Türkiye'nin en eski sinema festivalini AKP'nin tüm siyasi ve ekonomik baskılarına rağmen başarıyla yürüten Akaydın ve ekibi; belediyeciliğin yanı sıra, kültürel etkinliklerdeki özverili çalışmalarıyla da Antalyalılar ve konukların desteğini aldı.

------------------------------------------------------------------------------------------------------------------------------------------

İki film iki kadın!..

Bir önemli not da filmlerle ilgili... Festivalde ilk izlediğim filmlerden biri olan "Meryem" ve oyuncularının başarısı ile ilgili görüşlerimi bu köşede yazmıştım.

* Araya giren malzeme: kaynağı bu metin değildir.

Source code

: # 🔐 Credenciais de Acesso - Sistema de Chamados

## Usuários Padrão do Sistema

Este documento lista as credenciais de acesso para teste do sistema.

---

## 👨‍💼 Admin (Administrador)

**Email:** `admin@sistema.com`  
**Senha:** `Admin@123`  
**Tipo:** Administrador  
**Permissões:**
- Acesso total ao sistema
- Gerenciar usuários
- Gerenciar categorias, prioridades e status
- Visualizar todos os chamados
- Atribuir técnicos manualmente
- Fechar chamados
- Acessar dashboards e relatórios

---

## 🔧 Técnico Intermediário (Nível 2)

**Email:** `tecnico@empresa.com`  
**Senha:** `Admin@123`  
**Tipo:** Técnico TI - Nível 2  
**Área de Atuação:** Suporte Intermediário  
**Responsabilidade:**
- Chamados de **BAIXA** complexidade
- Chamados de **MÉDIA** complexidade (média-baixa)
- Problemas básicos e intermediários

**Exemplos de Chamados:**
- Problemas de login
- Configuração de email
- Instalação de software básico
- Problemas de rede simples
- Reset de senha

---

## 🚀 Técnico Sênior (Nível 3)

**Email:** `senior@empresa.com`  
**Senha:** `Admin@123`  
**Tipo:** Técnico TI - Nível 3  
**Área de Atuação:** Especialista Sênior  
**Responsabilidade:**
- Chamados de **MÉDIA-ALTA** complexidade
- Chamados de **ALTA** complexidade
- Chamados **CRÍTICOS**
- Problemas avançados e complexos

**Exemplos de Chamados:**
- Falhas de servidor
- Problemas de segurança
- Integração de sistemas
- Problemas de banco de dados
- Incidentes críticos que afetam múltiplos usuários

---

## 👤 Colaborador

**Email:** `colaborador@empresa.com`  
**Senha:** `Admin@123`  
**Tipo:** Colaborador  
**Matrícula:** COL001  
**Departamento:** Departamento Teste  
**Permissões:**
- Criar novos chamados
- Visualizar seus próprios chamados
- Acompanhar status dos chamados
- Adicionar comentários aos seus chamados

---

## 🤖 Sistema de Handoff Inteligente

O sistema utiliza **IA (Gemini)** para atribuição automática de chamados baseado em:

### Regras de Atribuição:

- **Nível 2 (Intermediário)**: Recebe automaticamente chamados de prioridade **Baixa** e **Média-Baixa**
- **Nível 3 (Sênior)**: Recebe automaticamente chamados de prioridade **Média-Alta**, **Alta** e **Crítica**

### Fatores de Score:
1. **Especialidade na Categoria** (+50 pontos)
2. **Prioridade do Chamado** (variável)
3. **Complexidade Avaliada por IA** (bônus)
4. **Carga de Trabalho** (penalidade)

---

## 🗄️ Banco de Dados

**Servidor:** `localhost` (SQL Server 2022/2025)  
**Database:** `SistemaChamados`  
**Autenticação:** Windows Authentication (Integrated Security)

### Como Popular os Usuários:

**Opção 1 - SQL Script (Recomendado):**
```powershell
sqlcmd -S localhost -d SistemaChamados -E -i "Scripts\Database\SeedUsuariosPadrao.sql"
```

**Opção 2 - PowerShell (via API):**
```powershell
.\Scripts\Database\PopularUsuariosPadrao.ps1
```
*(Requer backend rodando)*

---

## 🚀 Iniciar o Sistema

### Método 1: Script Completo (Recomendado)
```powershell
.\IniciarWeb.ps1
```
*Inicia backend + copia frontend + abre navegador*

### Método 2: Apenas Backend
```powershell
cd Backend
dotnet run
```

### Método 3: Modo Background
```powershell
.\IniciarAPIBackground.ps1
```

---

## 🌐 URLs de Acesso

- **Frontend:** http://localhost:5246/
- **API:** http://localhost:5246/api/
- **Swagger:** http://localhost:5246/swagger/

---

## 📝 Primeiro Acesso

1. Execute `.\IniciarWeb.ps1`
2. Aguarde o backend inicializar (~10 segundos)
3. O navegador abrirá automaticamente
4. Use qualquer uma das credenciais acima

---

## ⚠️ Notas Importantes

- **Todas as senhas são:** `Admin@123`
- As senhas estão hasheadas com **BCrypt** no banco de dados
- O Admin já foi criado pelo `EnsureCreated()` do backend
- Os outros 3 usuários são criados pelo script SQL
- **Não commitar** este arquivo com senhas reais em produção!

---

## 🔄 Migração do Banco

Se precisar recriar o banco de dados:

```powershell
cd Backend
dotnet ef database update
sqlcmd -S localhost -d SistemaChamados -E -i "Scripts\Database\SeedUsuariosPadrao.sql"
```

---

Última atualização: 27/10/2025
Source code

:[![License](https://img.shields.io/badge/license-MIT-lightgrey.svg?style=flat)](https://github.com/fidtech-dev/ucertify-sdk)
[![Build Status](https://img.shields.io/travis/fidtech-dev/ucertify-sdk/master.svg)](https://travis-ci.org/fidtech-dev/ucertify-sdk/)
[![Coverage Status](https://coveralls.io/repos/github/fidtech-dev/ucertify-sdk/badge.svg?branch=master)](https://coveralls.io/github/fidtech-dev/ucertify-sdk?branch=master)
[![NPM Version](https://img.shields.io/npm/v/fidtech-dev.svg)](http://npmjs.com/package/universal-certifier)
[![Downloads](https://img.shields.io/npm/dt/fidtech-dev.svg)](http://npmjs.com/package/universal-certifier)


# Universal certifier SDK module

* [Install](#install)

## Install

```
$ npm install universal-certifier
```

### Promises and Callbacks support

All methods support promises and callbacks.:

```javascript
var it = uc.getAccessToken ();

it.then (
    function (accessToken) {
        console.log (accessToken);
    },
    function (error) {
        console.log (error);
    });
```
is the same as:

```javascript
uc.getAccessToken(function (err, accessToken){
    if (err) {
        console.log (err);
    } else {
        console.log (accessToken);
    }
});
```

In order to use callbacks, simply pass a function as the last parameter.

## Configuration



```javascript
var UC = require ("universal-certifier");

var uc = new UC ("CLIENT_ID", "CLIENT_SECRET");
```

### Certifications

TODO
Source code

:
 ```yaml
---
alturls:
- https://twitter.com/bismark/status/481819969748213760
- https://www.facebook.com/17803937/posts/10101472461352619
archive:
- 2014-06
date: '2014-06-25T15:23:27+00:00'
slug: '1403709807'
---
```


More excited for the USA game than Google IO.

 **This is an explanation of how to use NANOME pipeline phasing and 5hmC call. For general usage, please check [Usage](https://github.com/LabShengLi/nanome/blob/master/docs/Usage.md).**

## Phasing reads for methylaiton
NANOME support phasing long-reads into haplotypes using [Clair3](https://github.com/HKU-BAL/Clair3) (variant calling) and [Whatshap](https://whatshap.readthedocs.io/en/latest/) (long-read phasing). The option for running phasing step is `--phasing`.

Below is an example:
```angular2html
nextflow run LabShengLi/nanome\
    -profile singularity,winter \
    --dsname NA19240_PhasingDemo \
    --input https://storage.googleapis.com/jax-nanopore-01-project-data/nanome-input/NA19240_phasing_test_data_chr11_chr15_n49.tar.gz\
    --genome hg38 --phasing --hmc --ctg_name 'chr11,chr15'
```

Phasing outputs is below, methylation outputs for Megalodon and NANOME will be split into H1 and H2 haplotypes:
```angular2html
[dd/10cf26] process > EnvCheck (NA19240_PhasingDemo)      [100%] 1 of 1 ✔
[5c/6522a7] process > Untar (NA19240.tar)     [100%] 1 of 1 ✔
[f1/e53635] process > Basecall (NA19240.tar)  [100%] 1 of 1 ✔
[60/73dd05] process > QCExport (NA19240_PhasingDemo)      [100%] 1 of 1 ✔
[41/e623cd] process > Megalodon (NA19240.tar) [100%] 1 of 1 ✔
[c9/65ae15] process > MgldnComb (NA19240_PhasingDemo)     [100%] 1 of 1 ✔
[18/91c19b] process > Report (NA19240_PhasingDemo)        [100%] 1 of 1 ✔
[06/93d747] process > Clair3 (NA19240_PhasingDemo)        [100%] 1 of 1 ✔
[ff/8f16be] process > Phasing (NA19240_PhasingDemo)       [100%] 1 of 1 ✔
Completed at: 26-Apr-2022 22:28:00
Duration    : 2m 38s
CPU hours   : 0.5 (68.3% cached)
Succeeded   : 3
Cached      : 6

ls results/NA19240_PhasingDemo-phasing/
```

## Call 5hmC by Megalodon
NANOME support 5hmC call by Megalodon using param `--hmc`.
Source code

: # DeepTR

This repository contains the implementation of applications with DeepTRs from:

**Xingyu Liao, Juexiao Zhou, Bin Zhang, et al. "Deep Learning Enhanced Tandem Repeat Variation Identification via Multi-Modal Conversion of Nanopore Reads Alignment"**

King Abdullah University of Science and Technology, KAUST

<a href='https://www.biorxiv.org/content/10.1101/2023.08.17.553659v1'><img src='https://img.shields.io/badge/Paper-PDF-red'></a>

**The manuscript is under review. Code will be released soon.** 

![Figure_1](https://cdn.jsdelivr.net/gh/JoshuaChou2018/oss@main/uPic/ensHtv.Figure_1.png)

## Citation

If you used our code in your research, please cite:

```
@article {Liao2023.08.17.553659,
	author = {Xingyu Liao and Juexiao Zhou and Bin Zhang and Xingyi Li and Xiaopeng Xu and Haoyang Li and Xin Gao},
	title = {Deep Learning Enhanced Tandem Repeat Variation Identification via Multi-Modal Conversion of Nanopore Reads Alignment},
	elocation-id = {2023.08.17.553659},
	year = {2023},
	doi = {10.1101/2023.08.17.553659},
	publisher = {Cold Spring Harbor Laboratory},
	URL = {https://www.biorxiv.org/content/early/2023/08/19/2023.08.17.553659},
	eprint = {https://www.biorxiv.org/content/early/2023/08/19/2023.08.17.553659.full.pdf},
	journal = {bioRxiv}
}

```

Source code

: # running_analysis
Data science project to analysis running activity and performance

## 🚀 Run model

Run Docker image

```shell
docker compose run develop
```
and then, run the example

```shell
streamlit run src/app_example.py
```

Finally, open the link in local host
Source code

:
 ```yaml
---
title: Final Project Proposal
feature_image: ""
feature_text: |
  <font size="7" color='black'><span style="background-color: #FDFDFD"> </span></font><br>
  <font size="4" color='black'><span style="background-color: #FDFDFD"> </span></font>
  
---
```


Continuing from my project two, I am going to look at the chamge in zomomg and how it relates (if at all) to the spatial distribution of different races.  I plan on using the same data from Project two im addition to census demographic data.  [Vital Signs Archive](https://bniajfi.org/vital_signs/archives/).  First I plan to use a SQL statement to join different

Nitekim 5 ödül alan filmde, "Meryem"i canlandıran Zeynep Çamcı "en iyi kadın oyuncu" ödülünü kazandı.

Daha sonra izlediğim "Uzun Yol" adlı filmi de çok beğenmiştim... Filmin başrol oyuncusu Hakan Yufkacıgil "en iyi erkek oyuncu" ödülünü aldı ama kadın oyuncu Nil Günal da aslında herkesin favorileri arasındaydı...

Doğrusu Çamcı ile birlikte Nil Günal'ın da "en iyi kadın oyuncu ödülü"nü alması gerekiyordu... Bir "töre" hikayesi olduğu için özellikle ilgilendiğim bu filmde, Günal filmin her sahnesinde çok iyi bir performans sergiledi...

Çamcı'nın yanı sıra Günal da önümüzdeki dönemde, hem dizi hem de sinema sektörünün kesinlikle dikkatini çekecek ve gelecek için umut olacaklardır.